Murder by Contract
Before he was America’s favorite doctor in the hit television drama Ben Casey, Vince Edwards starred as a ruthless petty criminal in a pair of film noirs by Irving Lerner, a director with roots in New York’s Workers Film and Photo League. Murder by Contract is the first and best of these two films, a masterpiece of minimalism and restraint that imagines what an Antonioni drive-in feature might look like. Edwards plays a cold-blooded contract killer who is sent on assignment to Los Angeles to snuff out the woman who is set to testify against his underworld employer. As he quietly strategizes the most effective way to infiltrate her heavily guarded hilltop mansion, Edwards takes in the sights of the City of Angels, all the while towing a round a pair of ill-matched handlers.
Shot on a Poverty Row budget over eight days and with maximum precision by Lucien Ballard (The Killing, The Wild Bunch, Fixed Bayonets), the film remains a major touchstone for Martin Scorsese.
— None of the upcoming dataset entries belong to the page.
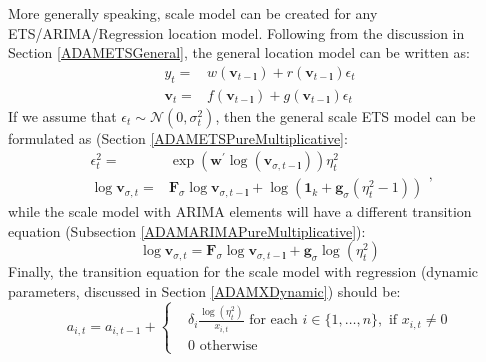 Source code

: \documentclass[
]{book}
\theoremstyle{definition}
\theoremstyle{definition}
\theoremstyle{definition}
\theoremstyle{definition}
\theoremstyle{remark}
\begin{document}
More generally speaking, scale model can be created for any ETS/ARIMA/Regression location model. Following from the discussion in Section \ref{ADAMETSGeneral}, the general location model can be written as:
\begin{equation*}
  \begin{aligned}
    {y}_{t} = & w(\mathbf{v}_{t-\mathbf{l}}) + r(\mathbf{v}_{t-\mathbf{l}}) \epsilon_t \\
    \mathbf{v}_{t} = & f(\mathbf{v}_{t-\mathbf{l}}) + g(\mathbf{v}_{t-\mathbf{l}}) \epsilon_t
  \end{aligned}
\end{equation*}
If we assume that \(\epsilon_t \sim \mathcal{N}(0,\sigma^2_t)\), then the general scale ETS model can be formulated as (Section \ref{ADAMETSPureMultiplicative}:
\begin{equation}
  \begin{aligned}
        \epsilon_t^2 = & \exp \left(\mathbf{w}^\prime \log(\mathbf{v}_{\sigma,t-\mathbf{l}})\right)\eta_{t}^2\\
        \log \mathbf{v}_{\sigma,t} = & \mathbf{F}_\sigma \log \mathbf{v}_{\sigma,t-\mathbf{l}} + \log(\mathbf{1}_k + \mathbf{g}_\sigma (\eta_t^2-1))
  \end{aligned},
  \label{eq:ADAMSMGeneralETS}
\end{equation}
while the scale model with ARIMA elements will have a different transition equation (Subsection \ref{ADAMARIMAPureMultiplicative}):
\begin{equation}
  \log \mathbf{v}_{\sigma,t} = \mathbf{F}_\sigma \log \mathbf{v}_{\sigma,t-\mathbf{l}} + \mathbf{g}_\sigma \log(\eta_t^2)
  \label{eq:ADAMSMGeneralARIMA}
\end{equation}
Finally, the transition equation for the scale model with regression (dynamic parameters, discussed in Section \ref{ADAMXDynamic}) should be:
\begin{equation}
  a_{i,t} = a_{i,t-1} +  \left \lbrace \begin{aligned}
                  &\delta_i \frac{\log(\eta_t^2)}{x_{i,t}} \text{ for each } i \in \{1, \dots, n\}, \text{ if } x_{i,t}\neq 0 \\
                  &0 \text{ otherwise }
            \end{aligned} \right.
  \label{eq:ADAMSMGeneralReg}
\end{equation}
\end{document}
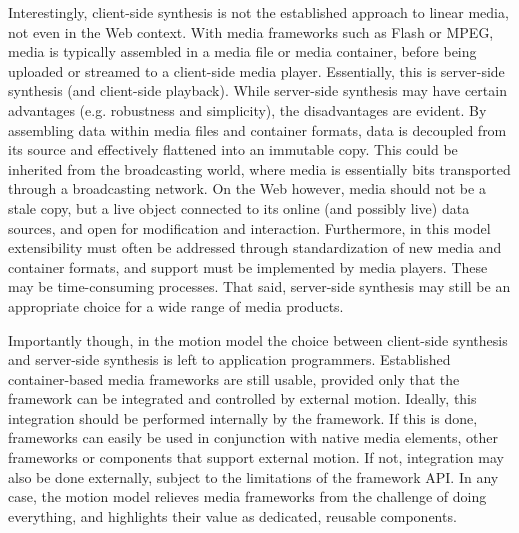 Interestingly, client-side synthesis is not the established approach to linear
media, not even in the Web context. With media frameworks such as Flash or
MPEG, media is typically assembled in a media file or media container, before
being uploaded or streamed to a client-side media player. Essentially, this is
server-side synthesis (and client-side playback). While server-side synthesis
may have certain advantages (e.g. robustness and simplicity), the
disadvantages are evident. By assembling data within media files and container
formats, data is decoupled from its source and effectively flattened into an
immutable copy. This could be inherited from the broadcasting world, where
media is essentially bits transported through a broadcasting network. On the
Web however, media should not be a stale copy, but a live object connected to
its online (and possibly live) data sources, and open for modification and
interaction. Furthermore, in this model extensibility must often be addressed
through standardization of new media and container formats, and support must
be implemented by media players. These may be time-consuming processes. That
said, server-side synthesis may still be an appropriate choice for a wide
range of media products.

Importantly though, in the motion model the choice between client-side 
synthesis and server-side synthesis is left to application programmers.
Established container-based media frameworks are still usable, provided only
that the framework can be integrated and controlled by external motion.
Ideally, this integration should be performed internally by the framework. If
this is done, frameworks can easily be used in conjunction with native media
elements, other frameworks or components that support external motion. If not,
integration may also be done externally, subject to the limitations of the
framework API. In any case, the motion model relieves media
frameworks from the challenge of doing everything, and highlights their value
as dedicated, reusable components.

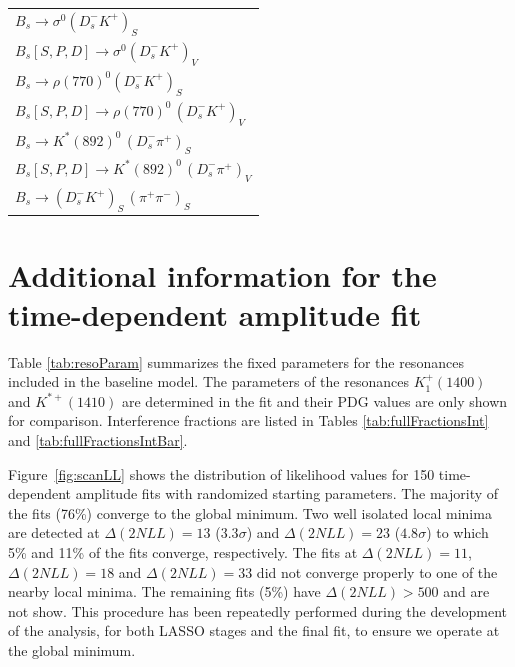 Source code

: \begin{table}[h]
\begin{tabular} {@{\hspace{0.5cm}}l@{\hspace{0.25cm}}}
              $B_s \to \sigma^{0} (D_s^- K^+)_S$ \\
              $B_s[S,P,D] \to \sigma^{0} (D_s^- K^+)_V$ \\
              $B_s \to \rho(770)^{0} (D_s^- K^+)_S$ \\
              $B_s[S,P,D] \to \rho(770)^{0} \, (D_s^- K^+)_V$\\
              $B_s \to  K^{*}(892)^{0} \, (D_s^- \pi^+)_S$ \\
              $B_s[S,P,D]  \to  K^{*}(892)^{0} \, (D_s^- \pi^+)_V$ \\
              $B_s \to (D_s^- K^+)_{S} \, (\pi^+ \pi^-)_{S}$ \\
              \hline \hline
           \end{tabular}
\end{table}


\clearpage


\section{Additional information for the time-dependent amplitude fit}
\label{a:ResoParas}

\setcounter{figure}{0}
\setcounter{table}{0}
\renewcommand{\thefigure}{K.\arabic{figure}}
\renewcommand{\thetable}{K.\arabic{table}}


Table \ref{tab:resoParam} summarizes the fixed parameters for the resonances included in the baseline model.
The parameters of the resonances $K^{+}_{1}(1400)$ and $K^{*+}(1410)$ are determined in the fit 
and their PDG values are only shown for comparison.
Interference fractions are listed in Tables \ref{tab:fullFractionsInt} and \ref{tab:fullFractionsIntBar}.

Figure~\ref{fig:scanLL} shows the distribution of likelihood values 
for 150 time-dependent amplitude fits with randomized starting parameters.
The majority of the fits (76\%) converge to the global minimum.
Two well isolated local minima are detected 
at $\Delta(2NLL) = 13$ ($3.3\sigma$)
and $\Delta(2NLL) = 23$ ($4.8\sigma$)
to which 5\% and 11\%
of the fits converge, respectively.
The fits at $\Delta(2NLL) = 11$, $\Delta(2NLL) = 18$ and $\Delta(2NLL) = 33$ did not converge properly to one of the nearby local minima. 
The remaining fits (5\%) have $\Delta(2NLL) > 500$ and are not show.
This procedure has been repeatedly performed during the development of the analysis, for both LASSO stages and the final fit,
to ensure we operate at the global minimum.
Blacklisted shortly after making Murder by Contract, Lerner would occasionally resurface behind the scenes on other films, among them Stanley Kubrick’s Spartacus, but his contributions were largely uncredited. His final job was editing Scorsese’s New York, New York.
“This is the film that has influenced me most… The spirit of Murder by Contract has a lot to do with Taxi Driver. Lerner was an artist who knew how to do things in shorthand, like Bresson and Godard.”—Martin Scorsese.